(Saved data entries)
= = = =

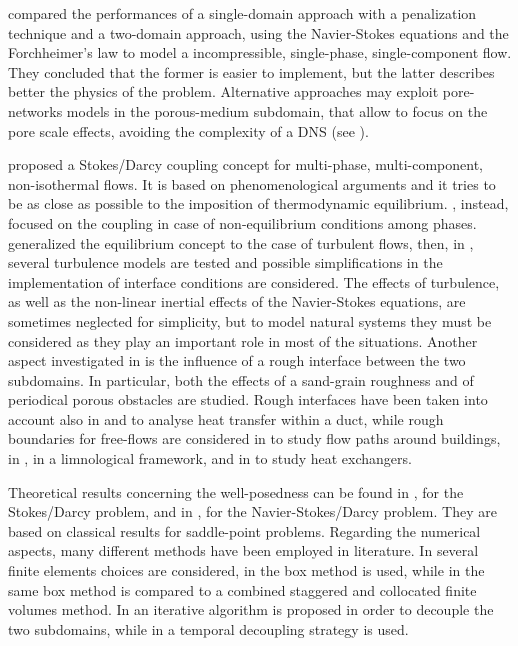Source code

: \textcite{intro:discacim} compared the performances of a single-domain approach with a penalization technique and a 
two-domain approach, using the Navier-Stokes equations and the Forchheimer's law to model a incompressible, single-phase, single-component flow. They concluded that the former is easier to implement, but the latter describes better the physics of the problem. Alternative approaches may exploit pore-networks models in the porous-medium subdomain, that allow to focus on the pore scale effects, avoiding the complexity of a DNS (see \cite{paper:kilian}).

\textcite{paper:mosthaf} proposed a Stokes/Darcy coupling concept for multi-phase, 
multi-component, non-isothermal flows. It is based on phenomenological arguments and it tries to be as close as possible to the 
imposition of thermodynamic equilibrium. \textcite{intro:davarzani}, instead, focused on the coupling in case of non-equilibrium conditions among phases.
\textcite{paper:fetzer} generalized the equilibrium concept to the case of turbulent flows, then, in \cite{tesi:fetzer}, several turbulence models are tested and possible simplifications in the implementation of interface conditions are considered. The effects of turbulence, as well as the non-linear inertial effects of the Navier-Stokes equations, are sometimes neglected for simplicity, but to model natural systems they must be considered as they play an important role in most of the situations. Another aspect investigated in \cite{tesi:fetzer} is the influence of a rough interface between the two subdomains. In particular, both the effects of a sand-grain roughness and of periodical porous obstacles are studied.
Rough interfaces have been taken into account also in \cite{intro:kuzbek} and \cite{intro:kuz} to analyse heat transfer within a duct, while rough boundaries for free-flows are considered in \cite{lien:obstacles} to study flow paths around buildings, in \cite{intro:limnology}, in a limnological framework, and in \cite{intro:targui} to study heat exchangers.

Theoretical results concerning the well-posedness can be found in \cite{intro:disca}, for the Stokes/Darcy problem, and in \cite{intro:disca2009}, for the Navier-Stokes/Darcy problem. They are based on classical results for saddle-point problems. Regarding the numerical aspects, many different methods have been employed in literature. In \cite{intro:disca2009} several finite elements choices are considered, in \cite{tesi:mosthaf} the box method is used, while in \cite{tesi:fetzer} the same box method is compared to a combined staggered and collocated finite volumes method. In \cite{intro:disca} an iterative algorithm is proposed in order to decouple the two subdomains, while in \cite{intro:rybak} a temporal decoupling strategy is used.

= = = =

TASK DIRECTIONS:
Would you copy out each line of the records above where the word "multi" occurs?

YOUR RESPONSE:
\textcite{paper:mosthaf} proposed a Stokes/Darcy coupling concept for multi-phase, 
multi-component, non-isothermal flows. It is based on phenomenological arguments and it tries to be as close as possible to the 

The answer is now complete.